About 728,000 people had enrolled by the end of January, according to the state’s Obamacare marketplace, and more than 100,000 additional people have signed up in the first two weeks of February.
According to a September presentation, California was expecting a little less than 700,000 enrollments by March 31.
“These enrollment numbers mean that with six weeks to go, California has already exceeded its projected base enrollment for the 2014 open-enrollment period,” Covered California Executive Director Peter Lee said in a statement. “While this is a strong showing, our goal is not pinned to meeting projections, but to making sure every Californian gets covered.”
Prior to Obamacare’s launch, White House officials singled out California, along with Florida and Texas, as one of the key states to the law’s success. Unlike the other two, it was the only one to embrace the law wholeheartedly.
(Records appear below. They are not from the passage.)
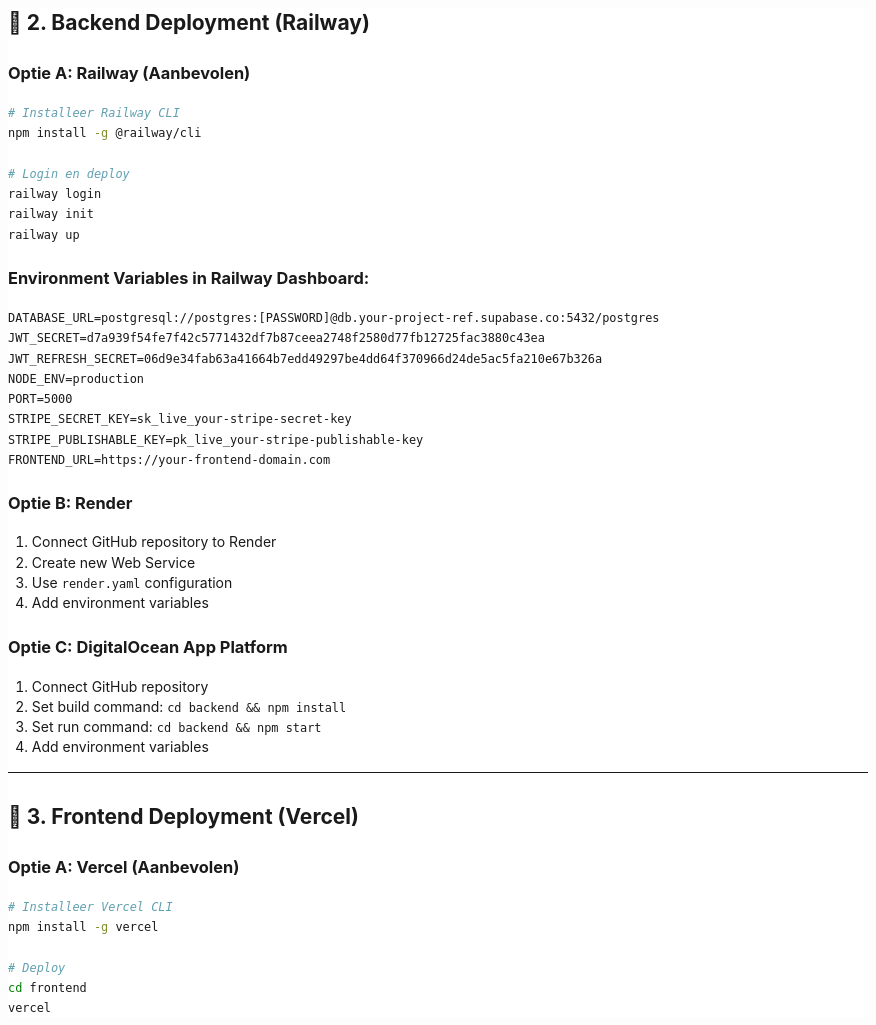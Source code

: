 
## 🚀 2. Backend Deployment (Railway)

### Optie A: Railway (Aanbevolen)
```bash
# Installeer Railway CLI
npm install -g @railway/cli

# Login en deploy
railway login
railway init
railway up
```

### Environment Variables in Railway Dashboard:
```
DATABASE_URL=postgresql://postgres:[PASSWORD]@db.your-project-ref.supabase.co:5432/postgres
JWT_SECRET=d7a939f54fe7f42c5771432df7b87ceea2748f2580d77fb12725fac3880c43ea
JWT_REFRESH_SECRET=06d9e34fab63a41664b7edd49297be4dd64f370966d24de5ac5fa210e67b326a
NODE_ENV=production
PORT=5000
STRIPE_SECRET_KEY=sk_live_your-stripe-secret-key
STRIPE_PUBLISHABLE_KEY=pk_live_your-stripe-publishable-key
FRONTEND_URL=https://your-frontend-domain.com
```

### Optie B: Render
1. Connect GitHub repository to Render
2. Create new Web Service
3. Use `render.yaml` configuration
4. Add environment variables

### Optie C: DigitalOcean App Platform
1. Connect GitHub repository
2. Set build command: `cd backend && npm install`
3. Set run command: `cd backend && npm start`
4. Add environment variables

---

## 🎨 3. Frontend Deployment (Vercel)

### Optie A: Vercel (Aanbevolen)
```bash
# Installeer Vercel CLI
npm install -g vercel

# Deploy
cd frontend
vercel
```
Nationwide, the law is still behind schedule, according to the most recent enrollment figures released by the Obama administration. About 3.3 million people had signed up by the end of January — still below the pace to get to 7 million enrollments on March 31, the original projection before the enrollment period launched in October.
But, after HealthCare.gov’s performance improved in December and January, January was the first individual month during which sign-ups topped the pre-law expectations.
Regardless of whether the law hits its projected marks, health policy experts have said that the current enrollment pace should be sufficient to make the law sustainable.